Note also we could blunt some compatibility concerns by making these settable as Thread.new keyword args:

t = Thread.new(exception: :raise)

Updated by hsbt (Hiroshi SHIBATA) over 8 years ago

  • Description updated (diff)

Updated by nobu (Nobuyoshi Nakada) over 8 years ago

  • Description updated (diff)

Updated by akr (Akira Tanaka) over 8 years ago

How about introducing Thread[.#]report_on_exception=(bool) ?

false by default for compatibility.
message should be printed at thread exit (not GC).

Updated by matz (Yukihiro Matsumoto) over 8 years ago

I vote for Thread#report_on_exception

Matz.

Updated by Eregon (Benoit Daloze) over 8 years ago

Akira Tanaka wrote:

How about introducing Thread[.#]report_on_exception=(bool) ?

false by default for compatibility.
message should be printed at thread exit (not GC).

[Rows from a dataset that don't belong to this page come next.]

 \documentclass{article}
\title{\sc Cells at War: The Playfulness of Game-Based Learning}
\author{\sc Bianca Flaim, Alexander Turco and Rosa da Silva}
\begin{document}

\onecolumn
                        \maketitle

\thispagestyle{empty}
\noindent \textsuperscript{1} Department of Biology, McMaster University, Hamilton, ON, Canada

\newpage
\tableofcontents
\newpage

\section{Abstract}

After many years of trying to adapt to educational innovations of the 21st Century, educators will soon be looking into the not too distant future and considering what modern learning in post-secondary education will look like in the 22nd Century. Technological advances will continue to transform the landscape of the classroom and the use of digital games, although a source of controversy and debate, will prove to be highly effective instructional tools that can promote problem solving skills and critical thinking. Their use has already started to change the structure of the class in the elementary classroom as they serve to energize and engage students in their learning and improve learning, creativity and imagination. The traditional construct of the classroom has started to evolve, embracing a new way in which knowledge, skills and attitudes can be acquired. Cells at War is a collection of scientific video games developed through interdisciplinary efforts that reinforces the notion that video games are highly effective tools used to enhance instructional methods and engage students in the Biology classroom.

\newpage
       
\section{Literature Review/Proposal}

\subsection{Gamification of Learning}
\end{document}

Agreed, except that it should be true by default otherwise it misses the whole point of Ruby Threads dying silently by default!
Extra output is very rarely a big problem and can be easily solved:

Thread.current.report_on_exception = false if Thread.current.respond_to? :report_on_exception

Not so nice, so maybe we could use keyword args on Thread.new as Charles suggested.
This could conflict with existing arguments to Thread.new but it seems mostly harmless
(it would just yield an extra argument to the block which would just get ignored on older versions).

But more importantly, it seems to always be wrong to ignore exceptions like that,
and Threads which can allow such exceptions should handle them explicitly by adding a begin/rescue/end around the whole body so they can perform a useful recovery strategy.

Ruby Threads are not "futures", they are heavy concurrent OS threads and therefore I believe the current behavior (dying silently) is counter productive for everyone.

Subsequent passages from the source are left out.